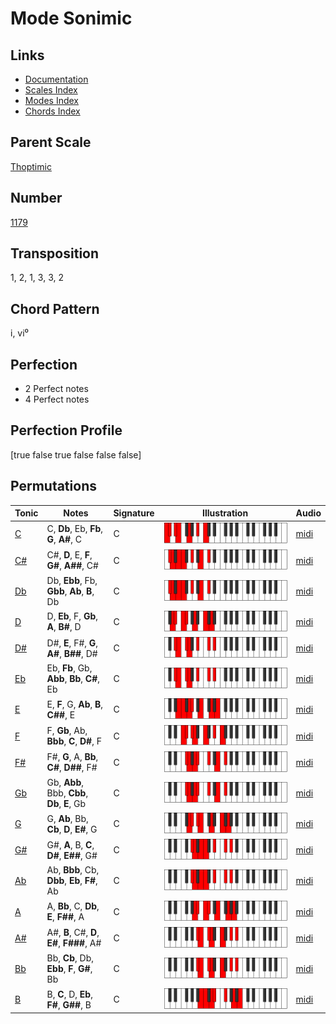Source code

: # Mode Sonimic

## Links

- [Documentation](README.md)
- [Scales Index](Scales.md)
- [Modes Index](Modes.md)
- [Chords Index](Chords.md)

## Parent Scale

[Thoptimic](ScaleThoptimic.md)

## Number

[1179](https://ianring.com/musictheory/scales/1179)

## Transposition

1, 2, 1, 3, 3, 2

## Chord Pattern

i, vi⁰

## Perfection

- 2 Perfect notes
- 4 Perfect notes

## Perfection Profile

[true false true false false false]

## Permutations

| Tonic | Notes | Signature | Illustration | Audio |
|-------|-------|-----------|--------------|-------|
| [C](ModeCNaturalSonimic.md) | C, **Db**, Eb, **Fb**, **G**, **A#**, C | C | ![CNaturalSonimic](ModeCNaturalSonimic.png) | [midi](https://github.com/edipermadi/music/blob/main/docs/ModeCNaturalSonimic.mid?raw=true) |
| [C#](ModeCSharpSonimic.md) | C#, **D**, E, **F**, **G#**, **A##**, C# | C | ![CSharpSonimic](ModeCSharpSonimic.png) | [midi](https://github.com/edipermadi/music/blob/main/docs/ModeCSharpSonimic.mid?raw=true) |
| [Db](ModeDFlatSonimic.md) | Db, **Ebb**, Fb, **Gbb**, **Ab**, **B**, Db | C | ![DFlatSonimic](ModeDFlatSonimic.png) | [midi](https://github.com/edipermadi/music/blob/main/docs/ModeDFlatSonimic.mid?raw=true) |
| [D](ModeDNaturalSonimic.md) | D, **Eb**, F, **Gb**, **A**, **B#**, D | C | ![DNaturalSonimic](ModeDNaturalSonimic.png) | [midi](https://github.com/edipermadi/music/blob/main/docs/ModeDNaturalSonimic.mid?raw=true) |
| [D#](ModeDSharpSonimic.md) | D#, **E**, F#, **G**, **A#**, **B##**, D# | C | ![DSharpSonimic](ModeDSharpSonimic.png) | [midi](https://github.com/edipermadi/music/blob/main/docs/ModeDSharpSonimic.mid?raw=true) |
| [Eb](ModeEFlatSonimic.md) | Eb, **Fb**, Gb, **Abb**, **Bb**, **C#**, Eb | C | ![EFlatSonimic](ModeEFlatSonimic.png) | [midi](https://github.com/edipermadi/music/blob/main/docs/ModeEFlatSonimic.mid?raw=true) |
| [E](ModeENaturalSonimic.md) | E, **F**, G, **Ab**, **B**, **C##**, E | C | ![ENaturalSonimic](ModeENaturalSonimic.png) | [midi](https://github.com/edipermadi/music/blob/main/docs/ModeENaturalSonimic.mid?raw=true) |
| [F](ModeFNaturalSonimic.md) | F, **Gb**, Ab, **Bbb**, **C**, **D#**, F | C | ![FNaturalSonimic](ModeFNaturalSonimic.png) | [midi](https://github.com/edipermadi/music/blob/main/docs/ModeFNaturalSonimic.mid?raw=true) |
| [F#](ModeFSharpSonimic.md) | F#, **G**, A, **Bb**, **C#**, **D##**, F# | C | ![FSharpSonimic](ModeFSharpSonimic.png) | [midi](https://github.com/edipermadi/music/blob/main/docs/ModeFSharpSonimic.mid?raw=true) |
| [Gb](ModeGFlatSonimic.md) | Gb, **Abb**, Bbb, **Cbb**, **Db**, **E**, Gb | C | ![GFlatSonimic](ModeGFlatSonimic.png) | [midi](https://github.com/edipermadi/music/blob/main/docs/ModeGFlatSonimic.mid?raw=true) |
| [G](ModeGNaturalSonimic.md) | G, **Ab**, Bb, **Cb**, **D**, **E#**, G | C | ![GNaturalSonimic](ModeGNaturalSonimic.png) | [midi](https://github.com/edipermadi/music/blob/main/docs/ModeGNaturalSonimic.mid?raw=true) |
| [G#](ModeGSharpSonimic.md) | G#, **A**, B, **C**, **D#**, **E##**, G# | C | ![GSharpSonimic](ModeGSharpSonimic.png) | [midi](https://github.com/edipermadi/music/blob/main/docs/ModeGSharpSonimic.mid?raw=true) |
| [Ab](ModeAFlatSonimic.md) | Ab, **Bbb**, Cb, **Dbb**, **Eb**, **F#**, Ab | C | ![AFlatSonimic](ModeAFlatSonimic.png) | [midi](https://github.com/edipermadi/music/blob/main/docs/ModeAFlatSonimic.mid?raw=true) |
| [A](ModeANaturalSonimic.md) | A, **Bb**, C, **Db**, **E**, **F##**, A | C | ![ANaturalSonimic](ModeANaturalSonimic.png) | [midi](https://github.com/edipermadi/music/blob/main/docs/ModeANaturalSonimic.mid?raw=true) |
| [A#](ModeASharpSonimic.md) | A#, **B**, C#, **D**, **E#**, **F###**, A# | C | ![ASharpSonimic](ModeASharpSonimic.png) | [midi](https://github.com/edipermadi/music/blob/main/docs/ModeASharpSonimic.mid?raw=true) |
| [Bb](ModeBFlatSonimic.md) | Bb, **Cb**, Db, **Ebb**, **F**, **G#**, Bb | C | ![BFlatSonimic](ModeBFlatSonimic.png) | [midi](https://github.com/edipermadi/music/blob/main/docs/ModeBFlatSonimic.mid?raw=true) |
| [B](ModeBNaturalSonimic.md) | B, **C**, D, **Eb**, **F#**, **G##**, B | C | ![BNaturalSonimic](ModeBNaturalSonimic.png) | [midi](https://github.com/edipermadi/music/blob/main/docs/ModeBNaturalSonimic.mid?raw=true) |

### WHAT IS REQUIRED
Pictures aside, return all of the material exactly as written.

### REPLY
Source code

: # Mode Sonimic

## Links

- [Documentation](README.md)
- [Scales Index](Scales.md)
- [Modes Index](Modes.md)
- [Chords Index](Chords.md)

## Parent Scale

[Thoptimic](ScaleThoptimic.md)

## Number

[1179](https://ianring.com/musictheory/scales/1179)

## Transposition

1, 2, 1, 3, 3, 2

## Chord Pattern

i, vi⁰

## Perfection

- 2 Perfect notes
- 4 Perfect notes

## Perfection Profile

[true false true false false false]

## Permutations

| Tonic | Notes | Signature | Illustration | Audio |
|-------|-------|-----------|--------------|-------|
| [C](ModeCNaturalSonimic.md) | C, **Db**, Eb, **Fb**, **G**, **A#**, C | C | ![CNaturalSonimic](ModeCNaturalSonimic.png) | [midi](https://github.com/edipermadi/music/blob/main/docs/ModeCNaturalSonimic.mid?raw=true) |
| [C#](ModeCSharpSonimic.md) | C#, **D**, E, **F**, **G#**, **A##**, C# | C | ![CSharpSonimic](ModeCSharpSonimic.png) | [midi](https://github.com/edipermadi/music/blob/main/docs/ModeCSharpSonimic.mid?raw=true) |
| [Db](ModeDFlatSonimic.md) | Db, **Ebb**, Fb, **Gbb**, **Ab**, **B**, Db | C | ![DFlatSonimic](ModeDFlatSonimic.png) | [midi](https://github.com/edipermadi/music/blob/main/docs/ModeDFlatSonimic.mid?raw=true) |
| [D](ModeDNaturalSonimic.md) | D, **Eb**, F, **Gb**, **A**, **B#**, D | C | ![DNaturalSonimic](ModeDNaturalSonimic.png) | [midi](https://github.com/edipermadi/music/blob/main/docs/ModeDNaturalSonimic.mid?raw=true) |
| [D#](ModeDSharpSonimic.md) | D#, **E**, F#, **G**, **A#**, **B##**, D# | C | ![DSharpSonimic](ModeDSharpSonimic.png) | [midi](https://github.com/edipermadi/music/blob/main/docs/ModeDSharpSonimic.mid?raw=true) |
| [Eb](ModeEFlatSonimic.md) | Eb, **Fb**, Gb, **Abb**, **Bb**, **C#**, Eb | C | ![EFlatSonimic](ModeEFlatSonimic.png) | [midi](https://github.com/edipermadi/music/blob/main/docs/ModeEFlatSonimic.mid?raw=true) |
| [E](ModeENaturalSonimic.md) | E, **F**, G, **Ab**, **B**, **C##**, E | C | ![ENaturalSonimic](ModeENaturalSonimic.png) | [midi](https://github.com/edipermadi/music/blob/main/docs/ModeENaturalSonimic.mid?raw=true) |
| [F](ModeFNaturalSonimic.md) | F, **Gb**, Ab, **Bbb**, **C**, **D#**, F | C | ![FNaturalSonimic](ModeFNaturalSonimic.png) | [midi](https://github.com/edipermadi/music/blob/main/docs/ModeFNaturalSonimic.mid?raw=true) |
| [F#](ModeFSharpSonimic.md) | F#, **G**, A, **Bb**, **C#**, **D##**, F# | C | ![FSharpSonimic](ModeFSharpSonimic.png) | [midi](https://github.com/edipermadi/music/blob/main/docs/ModeFSharpSonimic.mid?raw=true) |
| [Gb](ModeGFlatSonimic.md) | Gb, **Abb**, Bbb, **Cbb**, **Db**, **E**, Gb | C | ![GFlatSonimic](ModeGFlatSonimic.png) | [midi](https://github.com/edipermadi/music/blob/main/docs/ModeGFlatSonimic.mid?raw=true) |
| [G](ModeGNaturalSonimic.md) | G, **Ab**, Bb, **Cb**, **D**, **E#**, G | C | ![GNaturalSonimic](ModeGNaturalSonimic.png) | [midi](https://github.com/edipermadi/music/blob/main/docs/ModeGNaturalSonimic.mid?raw=true) |
| [G#](ModeGSharpSonimic.md) | G#, **A**, B, **C**, **D#**, **E##**, G# | C | ![GSharpSonimic](ModeGSharpSonimic.png) | [midi](https://github.com/edipermadi/music/blob/main/docs/ModeGSharpSonimic.mid?raw=true) |
| [Ab](ModeAFlatSonimic.md) | Ab, **Bbb**, Cb, **Dbb**, **Eb**, **F#**, Ab | C | ![AFlatSonimic](ModeAFlatSonimic.png) | [midi](https://github.com/edipermadi/music/blob/main/docs/ModeAFlatSonimic.mid?raw=true) |
| [A](ModeANaturalSonimic.md) | A, **Bb**, C, **Db**, **E**, **F##**, A | C | ![ANaturalSonimic](ModeANaturalSonimic.png) | [midi](https://github.com/edipermadi/music/blob/main/docs/ModeANaturalSonimic.mid?raw=true) |
| [A#](ModeASharpSonimic.md) | A#, **B**, C#, **D**, **E#**, **F###**, A# | C | ![ASharpSonimic](ModeASharpSonimic.png) | [midi](https://github.com/edipermadi/music/blob/main/docs/ModeASharpSonimic.mid?raw=true) |
| [Bb](ModeBFlatSonimic.md) | Bb, **Cb**, Db, **Ebb**, **F**, **G#**, Bb | C | ![BFlatSonimic](ModeBFlatSonimic.png) | [midi](https://github.com/edipermadi/music/blob/main/docs/ModeBFlatSonimic.mid?raw=true) |
| [B](ModeBNaturalSonimic.md) | B, **C**, D, **Eb**, **F#**, **G##**, B | C | ![BNaturalSonimic](ModeBNaturalSonimic.png) | [midi](https://github.com/edipermadi/music/blob/main/docs/ModeBNaturalSonimic.mid?raw=true) |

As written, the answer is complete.